Stored data:
☆ ☆ ☆ ☆

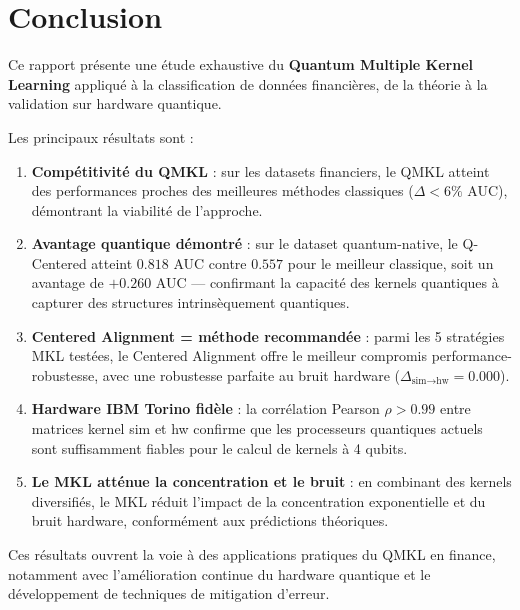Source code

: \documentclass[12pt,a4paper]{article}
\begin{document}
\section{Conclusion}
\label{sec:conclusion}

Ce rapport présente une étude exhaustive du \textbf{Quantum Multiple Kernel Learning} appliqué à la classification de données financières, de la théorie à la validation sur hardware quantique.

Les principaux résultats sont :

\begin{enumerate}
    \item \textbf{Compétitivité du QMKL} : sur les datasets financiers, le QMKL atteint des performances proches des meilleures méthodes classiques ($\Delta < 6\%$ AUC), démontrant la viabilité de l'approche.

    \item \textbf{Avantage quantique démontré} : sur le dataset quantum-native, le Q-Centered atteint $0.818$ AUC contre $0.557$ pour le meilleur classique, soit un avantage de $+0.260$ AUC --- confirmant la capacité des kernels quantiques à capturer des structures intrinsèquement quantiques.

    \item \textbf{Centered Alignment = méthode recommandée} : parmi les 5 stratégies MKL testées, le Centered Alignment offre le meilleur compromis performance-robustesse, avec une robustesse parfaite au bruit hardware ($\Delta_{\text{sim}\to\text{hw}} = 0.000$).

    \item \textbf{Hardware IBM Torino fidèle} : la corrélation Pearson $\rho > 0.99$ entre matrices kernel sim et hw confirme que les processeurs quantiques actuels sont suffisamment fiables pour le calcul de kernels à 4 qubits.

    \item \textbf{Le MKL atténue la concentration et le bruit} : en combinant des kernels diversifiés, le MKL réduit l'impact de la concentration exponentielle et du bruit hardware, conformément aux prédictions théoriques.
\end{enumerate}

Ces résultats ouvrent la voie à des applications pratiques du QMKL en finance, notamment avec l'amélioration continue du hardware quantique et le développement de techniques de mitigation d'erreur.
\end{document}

☆ ☆ ☆ ☆

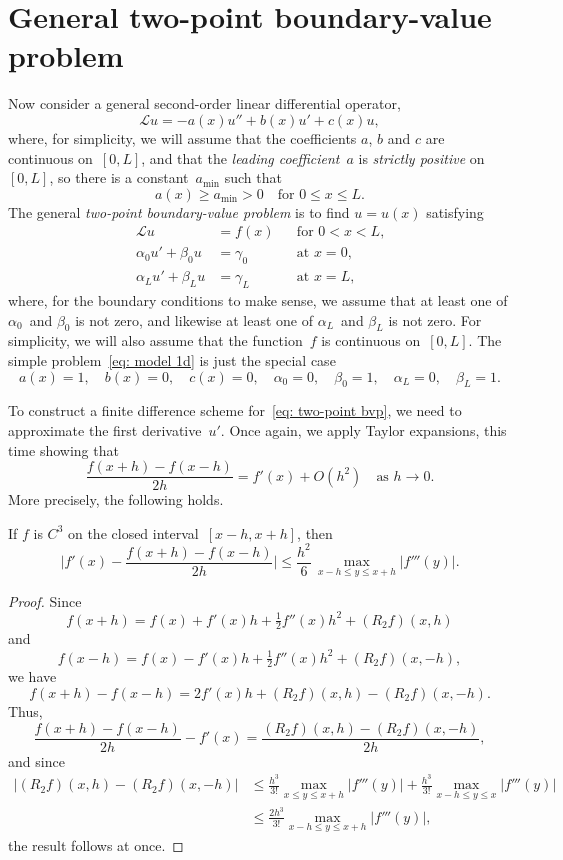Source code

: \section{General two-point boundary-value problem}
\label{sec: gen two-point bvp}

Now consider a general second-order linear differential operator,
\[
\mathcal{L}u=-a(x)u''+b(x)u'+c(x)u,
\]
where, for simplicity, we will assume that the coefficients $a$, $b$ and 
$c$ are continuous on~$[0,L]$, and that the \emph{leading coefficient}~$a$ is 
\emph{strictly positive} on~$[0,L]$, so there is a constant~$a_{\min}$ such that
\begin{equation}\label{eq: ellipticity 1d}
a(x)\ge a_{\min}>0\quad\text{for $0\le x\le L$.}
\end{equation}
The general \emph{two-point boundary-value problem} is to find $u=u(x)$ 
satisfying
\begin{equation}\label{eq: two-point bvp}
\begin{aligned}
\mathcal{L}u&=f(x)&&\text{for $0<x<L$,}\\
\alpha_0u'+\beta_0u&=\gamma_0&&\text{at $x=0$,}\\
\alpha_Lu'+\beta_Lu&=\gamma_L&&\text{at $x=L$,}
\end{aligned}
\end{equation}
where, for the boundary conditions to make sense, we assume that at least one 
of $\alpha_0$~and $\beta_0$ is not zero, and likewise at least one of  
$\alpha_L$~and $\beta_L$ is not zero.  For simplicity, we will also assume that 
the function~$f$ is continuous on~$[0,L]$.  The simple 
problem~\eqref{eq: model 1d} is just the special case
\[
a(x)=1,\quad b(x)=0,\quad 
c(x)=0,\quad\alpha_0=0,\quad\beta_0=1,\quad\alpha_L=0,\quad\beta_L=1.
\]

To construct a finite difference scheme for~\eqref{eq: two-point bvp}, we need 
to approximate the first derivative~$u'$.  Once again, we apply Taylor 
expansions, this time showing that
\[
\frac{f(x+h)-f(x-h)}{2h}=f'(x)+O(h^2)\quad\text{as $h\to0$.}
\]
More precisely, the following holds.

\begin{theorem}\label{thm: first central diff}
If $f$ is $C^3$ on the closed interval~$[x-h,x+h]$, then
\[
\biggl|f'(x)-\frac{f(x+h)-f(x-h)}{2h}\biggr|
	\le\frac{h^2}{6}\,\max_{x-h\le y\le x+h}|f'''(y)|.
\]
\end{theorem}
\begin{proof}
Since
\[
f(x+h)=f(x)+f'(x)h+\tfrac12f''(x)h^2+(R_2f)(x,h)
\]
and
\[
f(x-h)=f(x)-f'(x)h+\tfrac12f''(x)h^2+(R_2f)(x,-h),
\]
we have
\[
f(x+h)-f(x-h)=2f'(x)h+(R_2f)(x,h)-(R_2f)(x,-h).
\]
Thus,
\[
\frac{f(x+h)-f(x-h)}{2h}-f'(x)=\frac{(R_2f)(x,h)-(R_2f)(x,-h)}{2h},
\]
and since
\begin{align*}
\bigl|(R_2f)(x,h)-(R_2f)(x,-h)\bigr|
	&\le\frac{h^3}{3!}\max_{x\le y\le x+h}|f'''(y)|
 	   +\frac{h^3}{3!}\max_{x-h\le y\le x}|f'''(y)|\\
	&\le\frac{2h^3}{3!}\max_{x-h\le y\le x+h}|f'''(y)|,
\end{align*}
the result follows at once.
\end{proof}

☆ ☆ ☆ ☆

*Assignment*. Gather up the lines containing the word "zero" from these records and copy them.

*Problem solution*.
of $\alpha_0$~and $\beta_0$ is not zero, and likewise at least one of  
$\alpha_L$~and $\beta_L$ is not zero.  For simplicity, we will also assume that 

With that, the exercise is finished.